La jeune fille reprenait ses castagnettes, dansait un boléro, retombait, après une merveilleuse pirouette, sur ses deux pieds et continuant en ces termes :
– Entrez, mesdames et messieurs, O’Penny est un homme sauvage des terres australes dont je vais vous dire l’histoire sur l’air des musiciens de son pays.
Alors la jeune bohémienne arrachait le tambour de basque des mains du saltimbanque vêtu de bleu et de jaune comme la baraque4, et qui, jusque-là, l’avait accompagnée ; puis promenant ses doigts lentement sur le chagrin du tambour, elle chantait ou plutôt déclamait les paroles bizarres que voici :
– O’Penny est un grand chef, vaillant au combat, prudent au conseil, comme le serpent bleu son ancêtre. O’Penny est monté, la lune dernière, dans sa pirogue, avec trente de ses guerriers, et il est parti pour l’île de Nava-Kiva, où règne son mortel ennemi, le Grand-Vautour. Cependant, ce n’est point le royaume de Nava-Kiva que O’Penny convoite, ce n’est pas le collier de perles que le Grand-Vautour porte à son cou...
Ici, la jeune bohémienne jugeait convenable de s’interrompre, et disait en se remettant à danser :
– Entrez, mesdames ! entrez, messieurs ! on vous dira la fin de l’histoire à l’intérieur du théâtre, en présence du chef O’Penny.
Et la foule entrait et sortait, un quart d’heure après, convaincue qu’elle avait vu un chef sauvage des races australiennes, un Peau-Jaune du Pacifique.
Or, parmi les spectateurs qui demeuraient au dehors et tâtaient gravement et tour à tour leur curiosité et leur gousset, un jeune homme fort bien mis, ganté de lilas et le puros aux lèvres, après s’être approché d’abord dans l’unique but de lorgner la jeune saltimbanque qu’il trouvait jolie, s’était pris tout à coup à écouter sa parade avec une certaine attention.

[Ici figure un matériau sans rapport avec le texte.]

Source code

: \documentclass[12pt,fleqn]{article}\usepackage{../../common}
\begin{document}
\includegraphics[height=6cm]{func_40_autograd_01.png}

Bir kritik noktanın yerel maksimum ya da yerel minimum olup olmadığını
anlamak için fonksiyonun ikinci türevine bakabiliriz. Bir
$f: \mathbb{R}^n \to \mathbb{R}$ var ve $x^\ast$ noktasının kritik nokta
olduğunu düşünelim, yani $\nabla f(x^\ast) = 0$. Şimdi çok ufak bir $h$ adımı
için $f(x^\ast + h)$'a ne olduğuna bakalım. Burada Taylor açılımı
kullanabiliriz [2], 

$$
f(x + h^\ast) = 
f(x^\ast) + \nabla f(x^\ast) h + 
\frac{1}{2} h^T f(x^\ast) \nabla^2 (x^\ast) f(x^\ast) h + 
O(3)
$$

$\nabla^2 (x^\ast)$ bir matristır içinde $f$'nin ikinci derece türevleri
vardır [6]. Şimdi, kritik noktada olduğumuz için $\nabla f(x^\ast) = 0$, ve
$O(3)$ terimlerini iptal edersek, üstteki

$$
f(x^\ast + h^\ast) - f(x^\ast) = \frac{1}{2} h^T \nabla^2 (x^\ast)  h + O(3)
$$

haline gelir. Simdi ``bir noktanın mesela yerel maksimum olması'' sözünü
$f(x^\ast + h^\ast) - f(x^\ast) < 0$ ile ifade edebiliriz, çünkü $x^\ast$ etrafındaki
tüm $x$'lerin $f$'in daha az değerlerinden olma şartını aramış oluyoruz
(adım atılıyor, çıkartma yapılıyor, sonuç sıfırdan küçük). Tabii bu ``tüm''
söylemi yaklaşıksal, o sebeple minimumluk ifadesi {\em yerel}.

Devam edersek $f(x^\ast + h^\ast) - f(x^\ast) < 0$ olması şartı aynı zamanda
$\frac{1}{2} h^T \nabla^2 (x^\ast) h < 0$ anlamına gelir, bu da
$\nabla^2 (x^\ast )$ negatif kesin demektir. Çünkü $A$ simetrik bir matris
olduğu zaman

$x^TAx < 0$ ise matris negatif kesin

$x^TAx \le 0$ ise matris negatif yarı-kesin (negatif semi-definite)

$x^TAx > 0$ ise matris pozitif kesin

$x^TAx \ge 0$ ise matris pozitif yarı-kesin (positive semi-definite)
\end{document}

Puis, comme la jeune fille annonçait que la suite de l’histoire du chef australien O’Penny ne serait contée qu’à l’intérieur de la baraque, il prit bravement son parti, monta les cinq marches et jeta cinq francs dans le bonnet de l’homme qui remplissait à la porte les fonctions de contrôleur.
– Votre monnaie, monsieur ! lui cria le saltimbanque.
Mais le jeune homme entra sans paraître avoir entendu, et il pénétra dans le théâtre forain.
À l’intérieur, la baraque formait une grande salle garnie de bancs, au centre de laquelle on avait laissé un espace libre protégé par une galerie en bois à hauteur d’appui. C’était là l’extrême limite que les spectateurs ne pouvaient franchir. Au milieu de cet espace, se trouvait une sorte de trône garni de vieux velours éraillé et de paillettes de cuivre qui, à trois pas de distance, scintillaient comme des paillettes d’or. Sur ce trône était O’Penny, la tête couronnée de plumes de coq et de perroquet réunies en forme de diadème, vêtu d’un pagne jaune, les jambes et le torse nus, et les épaules dérisoirement couvertes d’un arc et d’un carquois.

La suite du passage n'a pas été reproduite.